**EXERCISE OBJECTIVE**. The answer must consist of every line below containing "each".

**ENTRIES PROVIDED**.

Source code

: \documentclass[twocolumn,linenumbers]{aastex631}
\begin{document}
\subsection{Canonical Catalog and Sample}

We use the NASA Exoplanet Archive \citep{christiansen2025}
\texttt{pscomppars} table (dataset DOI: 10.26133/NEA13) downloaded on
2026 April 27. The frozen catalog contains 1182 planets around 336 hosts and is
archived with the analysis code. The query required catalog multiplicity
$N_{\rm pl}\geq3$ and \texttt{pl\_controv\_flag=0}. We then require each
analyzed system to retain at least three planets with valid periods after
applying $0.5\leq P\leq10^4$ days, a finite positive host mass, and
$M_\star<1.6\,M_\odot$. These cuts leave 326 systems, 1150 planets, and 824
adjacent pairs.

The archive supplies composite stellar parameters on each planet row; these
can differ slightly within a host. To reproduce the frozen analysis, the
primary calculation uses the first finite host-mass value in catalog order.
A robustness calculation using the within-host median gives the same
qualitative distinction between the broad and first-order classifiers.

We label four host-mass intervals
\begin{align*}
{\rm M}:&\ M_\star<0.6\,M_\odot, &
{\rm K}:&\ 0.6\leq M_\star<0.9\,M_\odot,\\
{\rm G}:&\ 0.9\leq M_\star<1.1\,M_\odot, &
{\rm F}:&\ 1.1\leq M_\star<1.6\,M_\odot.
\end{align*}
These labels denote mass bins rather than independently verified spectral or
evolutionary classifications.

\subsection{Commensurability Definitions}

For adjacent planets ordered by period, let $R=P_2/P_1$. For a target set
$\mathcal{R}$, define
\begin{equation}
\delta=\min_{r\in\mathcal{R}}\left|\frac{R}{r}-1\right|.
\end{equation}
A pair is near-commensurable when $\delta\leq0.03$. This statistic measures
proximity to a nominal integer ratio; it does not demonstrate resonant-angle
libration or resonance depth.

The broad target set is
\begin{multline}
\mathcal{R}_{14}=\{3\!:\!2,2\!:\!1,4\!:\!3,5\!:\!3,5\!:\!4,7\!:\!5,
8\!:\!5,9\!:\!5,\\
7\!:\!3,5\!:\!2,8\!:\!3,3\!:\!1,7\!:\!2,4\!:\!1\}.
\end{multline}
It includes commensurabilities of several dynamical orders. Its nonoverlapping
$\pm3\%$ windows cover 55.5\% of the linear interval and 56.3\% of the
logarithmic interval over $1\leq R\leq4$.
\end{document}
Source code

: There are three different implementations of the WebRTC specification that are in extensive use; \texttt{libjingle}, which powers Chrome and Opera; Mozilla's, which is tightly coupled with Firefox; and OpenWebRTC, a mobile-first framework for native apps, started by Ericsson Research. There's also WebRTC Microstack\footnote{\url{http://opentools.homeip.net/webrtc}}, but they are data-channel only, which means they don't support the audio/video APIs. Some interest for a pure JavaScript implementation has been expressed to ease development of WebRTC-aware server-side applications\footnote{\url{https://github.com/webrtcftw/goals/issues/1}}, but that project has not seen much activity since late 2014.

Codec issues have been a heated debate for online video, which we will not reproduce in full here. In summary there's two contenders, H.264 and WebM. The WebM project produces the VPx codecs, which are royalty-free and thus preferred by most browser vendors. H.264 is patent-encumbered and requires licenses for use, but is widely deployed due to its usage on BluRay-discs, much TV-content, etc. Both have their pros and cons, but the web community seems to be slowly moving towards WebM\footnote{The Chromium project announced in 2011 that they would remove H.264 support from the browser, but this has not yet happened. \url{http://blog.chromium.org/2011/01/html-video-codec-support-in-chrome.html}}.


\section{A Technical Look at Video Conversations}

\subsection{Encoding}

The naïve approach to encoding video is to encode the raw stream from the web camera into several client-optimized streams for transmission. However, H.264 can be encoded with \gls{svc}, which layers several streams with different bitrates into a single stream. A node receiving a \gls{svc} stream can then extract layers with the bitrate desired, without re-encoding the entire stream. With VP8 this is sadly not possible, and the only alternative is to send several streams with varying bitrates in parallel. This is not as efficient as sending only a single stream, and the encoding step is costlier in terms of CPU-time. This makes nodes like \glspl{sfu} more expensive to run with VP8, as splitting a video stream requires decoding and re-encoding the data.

**RESPONSE**.
$N_{\rm pl}\geq3$ and \texttt{pl\_controv\_flag=0}. We then require each
The archive supplies composite stellar parameters on each planet row; these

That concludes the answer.